メッチ

オーメン:ザ・ファーストのメッチのレビュー・感想・評価

オーメン:ザ・ファースト(2024年製作の映画)
2.4
誕生譚という作品ではありましたが、歴代シリーズとは別ものでビジュアルで体感するホラー。

作品全体的にビジュアルも空気も不気味でしたし、徹底的にジャンプスクエアを盛り込んでいて怖かった。誕生譚という観点としては良かったかと思います。
ただ、1作目のような怖さとは違う怖さと不気味さだった気がしました。

そう思ったのも、1作目の怖さは養子に来たダミアンが実は悪魔の子だったという「身近な恐怖」だったからだと思います。それに、「omen」とは「予兆」や「前兆」という意味もあり、周りの人が不可解な亡くなり方をしていくため、これから何か予期せぬことが起こるのではないかという予兆が、その当時に制作された時代背景のアメリカとソ連が冷戦の真っ只中だったこと。アメリカ内でも身近な人が共産主義者だったり、「実はあの人がソ連のスパイ」だったり、制作している側もみている側も「身近な恐怖」があったからヒットしたかと思います。

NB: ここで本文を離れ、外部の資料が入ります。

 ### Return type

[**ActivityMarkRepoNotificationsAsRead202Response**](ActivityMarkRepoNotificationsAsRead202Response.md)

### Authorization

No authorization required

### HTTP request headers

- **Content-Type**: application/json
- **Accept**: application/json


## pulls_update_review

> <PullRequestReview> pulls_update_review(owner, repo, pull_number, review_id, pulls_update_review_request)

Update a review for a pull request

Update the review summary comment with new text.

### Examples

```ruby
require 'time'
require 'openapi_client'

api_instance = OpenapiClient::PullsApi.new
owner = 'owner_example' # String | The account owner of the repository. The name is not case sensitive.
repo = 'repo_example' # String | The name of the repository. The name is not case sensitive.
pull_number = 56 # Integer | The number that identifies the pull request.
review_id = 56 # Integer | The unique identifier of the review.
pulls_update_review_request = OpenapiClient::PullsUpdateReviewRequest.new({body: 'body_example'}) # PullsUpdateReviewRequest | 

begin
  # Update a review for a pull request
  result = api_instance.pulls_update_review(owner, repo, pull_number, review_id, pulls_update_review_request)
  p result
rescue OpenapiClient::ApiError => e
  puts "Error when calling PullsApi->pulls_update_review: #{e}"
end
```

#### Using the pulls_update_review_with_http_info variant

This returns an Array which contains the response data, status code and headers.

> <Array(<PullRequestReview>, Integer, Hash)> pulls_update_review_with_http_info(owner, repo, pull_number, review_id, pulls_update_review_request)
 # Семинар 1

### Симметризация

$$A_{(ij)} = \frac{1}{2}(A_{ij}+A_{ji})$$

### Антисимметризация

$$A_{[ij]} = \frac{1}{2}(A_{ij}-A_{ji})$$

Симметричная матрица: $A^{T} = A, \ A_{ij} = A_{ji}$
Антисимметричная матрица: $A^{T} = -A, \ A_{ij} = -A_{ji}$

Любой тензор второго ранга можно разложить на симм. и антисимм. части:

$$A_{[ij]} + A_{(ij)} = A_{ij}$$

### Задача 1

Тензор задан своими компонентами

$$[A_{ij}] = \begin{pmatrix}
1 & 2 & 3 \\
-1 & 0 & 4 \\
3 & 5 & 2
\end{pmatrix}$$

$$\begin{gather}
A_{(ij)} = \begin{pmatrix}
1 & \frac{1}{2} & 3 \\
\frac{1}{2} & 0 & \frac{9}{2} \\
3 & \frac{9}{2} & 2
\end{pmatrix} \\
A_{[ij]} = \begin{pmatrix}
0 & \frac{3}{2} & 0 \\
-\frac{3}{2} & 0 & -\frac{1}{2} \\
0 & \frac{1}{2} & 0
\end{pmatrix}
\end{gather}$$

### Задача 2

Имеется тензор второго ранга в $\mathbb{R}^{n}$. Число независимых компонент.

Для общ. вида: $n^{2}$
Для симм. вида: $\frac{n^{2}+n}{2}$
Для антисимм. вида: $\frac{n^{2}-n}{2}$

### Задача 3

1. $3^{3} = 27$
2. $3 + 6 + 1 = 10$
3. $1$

つまり、その時代にあった恐怖を作品に落とし込んでいたからでしょう。
そんな1作目に対して本作はというと、「身近な恐怖」の対象が主人公マーガレットがつとめる修道院だったかと。その修道院は何か隠している不気味さは伝わりましたが、陰謀が本作の主軸だったように感じて、「具体的な恐怖」というより「抽象的な恐怖」というように恐怖が薄まった感じがしました。
修道院は実態としてあり、そこで起こった恐怖体験が巻き起こります。ただそれが、どれが現実でどれが幻覚だったのかが曖昧だったため、さらに恐怖が薄まってしまう要因に感じてしまいました。

纏めると、つとめ先の修道院が何か隠しているところは、1作目のどこか不気味なダミアンと対になっています。しかし、実態のある恐怖がオーメンシリーズの魅力だったかと思いますが、本作は幻覚からみてしまう心霊の要素という実態のない恐怖が入り混ざっていたため、誕生譚をみていたけれどもどこかで違うものをみていたように感じました。